Long-Term Survival after Percutaneous Radiofrequency Ablation of Pathologically Proven Renal Cell Carcinoma in 100 Patients
Marshall, Harry R. et al.
Journal of Vascular and Interventional Radiology, Volume 31, Issue 1, 15 – 24
To determine the long-term survival of patients treated with percutaneous radiofrequency (RF) ablation for pathologically proven renal cell carcinoma (RCC).
Materials and Methods
In this single-center retrospective study, 100 patients with 125 RCCs (100 clear-cell, 19 papillary, and 6 chromophobe) 0.8–8 cm in size treated with RF ablation were evaluated at a single large tertiary-care center between 2004 and 2015. Technical success, primary and secondary technique efficacy, and pre- and postprocedural estimated glomerular filtration rate (eGFR) at 3–6 months and 2–3 years were recorded. Overall survival, cancer-specific survival, and local tumor progression–free survival were calculated by Kaplan–Meier survival curves. Complications were classified per the Clavien–Dindo system. Statistical testing was done via χ2tests for proportions and paired t test for changes in eGFR. Statistical significance was set at α = 0.05.
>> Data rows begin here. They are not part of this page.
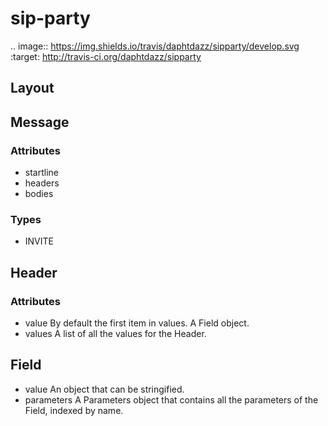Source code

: # sip-party

.. image:: https://img.shields.io/travis/daphtdazz/sipparty/develop.svg
           :target: http://travis-ci.org/daphtdazz/sipparty

## Layout

## Message

### Attributes

- startline
- headers
- bodies

### Types

- INVITE

## Header

### Attributes

-   value
    By default the first item in values. A Field object.
-   values
    A list of all the values for the Header.

## Field

-   value
    An object that can be stringified.
-   parameters
    A Parameters object that contains all the parameters of the Field, indexed
    by name.
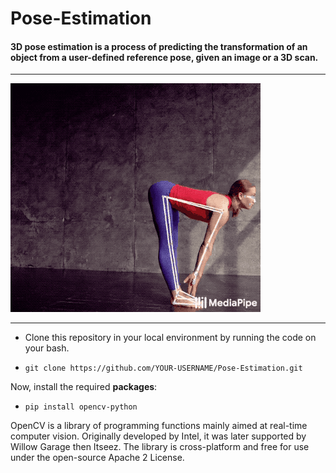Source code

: # Pose-Estimation

#### 3D pose estimation is a process of predicting the transformation of an object from a user-defined reference pose, given an image or a 3D scan.

---

![Pose](pose.gif)

---

* Clone this repository in your local environment by running the code on your bash.

* `git clone https://github.com/YOUR-USERNAME/Pose-Estimation.git`

Now, install the required **packages**:

* `pip install opencv-python`

OpenCV is a library of programming functions mainly aimed at real-time computer vision. Originally developed by Intel, it was later supported by Willow Garage then Itseez. The library is cross-platform and free for use under the open-source Apache 2 License.
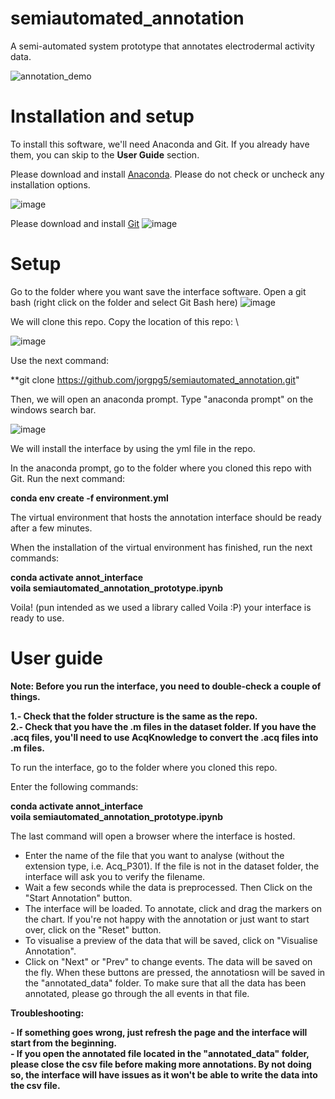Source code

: # semiautomated_annotation
A semi-automated system prototype that annotates electrodermal activity data.

![annotation_demo](https://user-images.githubusercontent.com/70129680/182296665-e576958a-582b-4192-b34b-8b282089e593.gif)

# Installation and setup

To install this software, we'll need Anaconda and Git. If you already have them, you can skip to the **User Guide** section.

Please download and install [Anaconda](https://www.anaconda.com/products/distribution). Please do not check or uncheck any installation options. 

![image](https://user-images.githubusercontent.com/70129680/182262876-d91d2d50-b4dc-44db-a0aa-1f91cf8c1146.png)

Please download and install [Git](https://git-scm.com/downloads)
![image](https://user-images.githubusercontent.com/70129680/182263939-001858b8-8782-42c3-9122-fb90833f80f2.png)

# Setup

Go to the folder where you want save the interface software. Open a git bash (right click on the folder and select Git Bash here)
![image](https://user-images.githubusercontent.com/70129680/182267804-5e0ee31f-08a1-4f18-a833-ebb2b297d5fe.png)

We will clone this repo. Copy the location of this repo: \

![image](https://user-images.githubusercontent.com/70129680/182267909-9d469508-eb72-4768-8b1e-d04db9fa9b85.png)

Use the next command:

**git clone https://github.com/jorgpg5/semiautomated_annotation.git"

Then, we will open an anaconda prompt. Type "anaconda prompt" on the windows search bar.

![image](https://user-images.githubusercontent.com/70129680/182268122-659eb2b1-66e3-4946-919e-689ea0379720.png)

We will install the interface by using the yml file in the repo. 

In the anaconda prompt, go to the folder where you cloned this repo with Git. Run the next command:

**conda env create -f environment.yml** 

The virtual environment that hosts the annotation interface should be ready after a few minutes. 

When the installation of the virtual environment has finished, run the next commands:

**conda activate annot_interface** \
**voila semiautomated_annotation_prototype.ipynb**

Voila! (pun intended as we used a library called Voila :P) your interface is ready to use.

# User guide

**Note: Before you run the interface, you need to double-check a couple of things.**

**1.- Check that the folder structure is the same as the repo.** \
**2.- Check that you have the .m files in the dataset folder. If you have the .acq files, you'll need to use AcqKnowledge to convert the .acq files into .m files.**

To run the interface, go to the folder where you cloned this repo. 

Enter the following commands:

**conda activate annot_interface** \
**voila semiautomated_annotation_prototype.ipynb**

The last command will open a browser where the interface is hosted.

- Enter the name of the file that you want to analyse (without the extension type, i.e. Acq_P301). If the file is not in the dataset folder, the interface will ask you to verify the filename. 
- Wait a few seconds while the data is preprocessed. Then Click on the "Start Annotation" button.
- The interface will be loaded. To annotate, click and drag the markers on the chart. If you're not happy with the annotation or just want to start over, click on the  "Reset" button.
- To visualise a preview of the data that will be saved, click on "Visualise Annotation". 
- Click on "Next" or "Prev" to change events. The data will be saved on the fly. When these buttons are pressed, the annotatiosn will be saved in the "annotated_data" folder. To make sure that all the data has been annotated, please go through the all events in that file. 

**Troubleshooting:**

**- If something goes wrong, just refresh the page and the interface will start from the beginning.** \
**- If you open the annotated file located in the "annotated_data" folder, please close the csv file before making more annotations. By not doing so, the interface will have issues as it won't be able to write the data into the csv file.**
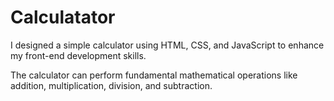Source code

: # Calculatator

I designed a simple calculator using HTML, CSS, and JavaScript to enhance my front-end development skills. 

The calculator can perform fundamental mathematical operations like addition, multiplication, division, and subtraction.

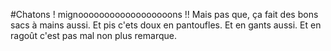 #Chatons !
mignoooooooooooooooooons !!
Mais pas que, ça fait des bons sacs à mains aussi. Et pis c'ets doux en pantoufles. Et en gants aussi. Et en ragoût c'est pas mal non plus remarque.
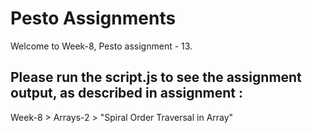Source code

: # Pesto Assignments  

Welcome to Week-8, Pesto assignment - 13.

## Please run the script.js to see the assignment output, as described in assignment :
Week-8 > Arrays-2 > "Spiral Order Traversal in Array"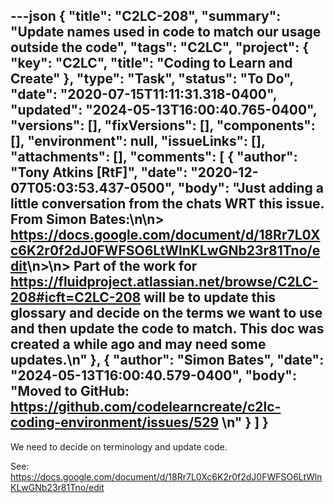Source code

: ---json
{
  "title": "C2LC-208",
  "summary": "Update names used in code to match our usage outside the code",
  "tags": "C2LC",
  "project": {
    "key": "C2LC",
    "title": "Coding to Learn and Create"
  },
  "type": "Task",
  "status": "To Do",
  "date": "2020-07-15T11:11:31.318-0400",
  "updated": "2024-05-13T16:00:40.765-0400",
  "versions": [],
  "fixVersions": [],
  "components": [],
  "environment": null,
  "issueLinks": [],
  "attachments": [],
  "comments": [
    {
      "author": "Tony Atkins [RtF]",
      "date": "2020-12-07T05:03:53.437-0500",
      "body": "Just adding a little conversation from the chats WRT this issue. From Simon Bates:\n\n> <https://docs.google.com/document/d/18Rr7L0Xc6K2r0f2dJ0FWFSO6LtWlnKLwGNb23r81Tno/edit>\n>\n> Part of the work for <https://fluidproject.atlassian.net/browse/C2LC-208#icft=C2LC-208> will be to update this glossary and decide on the terms we want to use and then update the code to match. This doc was created a while ago and may need some updates.\n"
    },
    {
      "author": "Simon Bates",
      "date": "2024-05-13T16:00:40.579-0400",
      "body": "Moved to GitHub: <https://github.com/codelearncreate/c2lc-coding-environment/issues/529>&#x20;\n"
    }
  ]
}
---
We need to decide on terminology and update code.

See: <https://docs.google.com/document/d/18Rr7L0Xc6K2r0f2dJ0FWFSO6LtWlnKLwGNb23r81Tno/edit>

 

        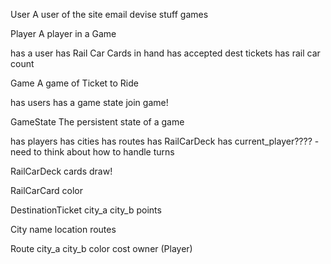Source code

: User
  A user of the site
  email
  devise stuff
  games

Player
  A player in a Game

  has a user
  has Rail Car Cards in hand
  has accepted dest tickets
  has rail car count

Game
  A game of Ticket to Ride

  has users
  has a game state
  join game!

GameState
  The persistent state of a game

  has players
  has cities
  has routes
  has RailCarDeck
  has current_player???? - need to think about how to handle turns

RailCarDeck
  cards
  draw!

RailCarCard
  color

DestinationTicket
  city_a
  city_b
  points

City
  name
  location
  routes

Route
  city_a
  city_b
  color
  cost
  owner (Player)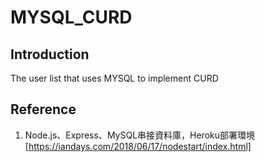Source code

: # MYSQL_CURD

## Introduction
The user list that uses MYSQL to implement CURD
## Reference
1. Node.js、Express、MySQL串接資料庫，Heroku部署環境[https://iandays.com/2018/06/17/nodestart/index.html]
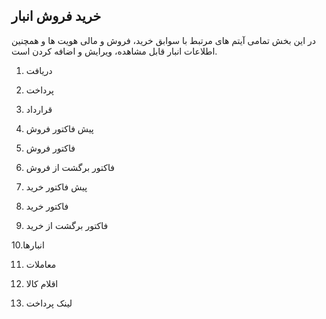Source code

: ## خرید فروش انبار 

 در این بخش تمامی آیتم های مرتبط با سوابق خرید، فروش و مالی هویت ها و همچنین اطلاعات انبار قابل مشاهده، ویرایش و اضافه کردن است. 




 1. دریافت

2. پرداخت

3. قرارداد

4. پیش فاکتور فروش

5. فاکتور فروش

6. فاکتور برگشت از فروش

7. پیش فاکتور خرید

8. فاکتور خرید

9. فاکتور برگشت از خرید

10.انبارها

11. معاملات

12. اقلام کالا

13. لینک پرداخت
Overall technical success rate was 100%, and primary and secondary technique efficacy rates were 90% and 100%, respectively. Median follow-up was 62.8 months, ranging from 1 to 120 months. The 10-year overall, cancer-specific, and local progression–free survival rates were 32%, 86%, and 92%, respectively. The number of ablation probes used was predictive of residual unablated tumor (P < .001). There were no significant changes in preprocedure vs 2–3-years postprocedure eGFR (65.2 vs 62.1 mL/min/1.73 m2; P = .443). There was a 9% overall incidence of complications, the majority of which were grade I.
Image-guided percutaneous RF ablation of RCCs is effective at achieving local control and preventing cancer-specific death within 10 years from initial treatment.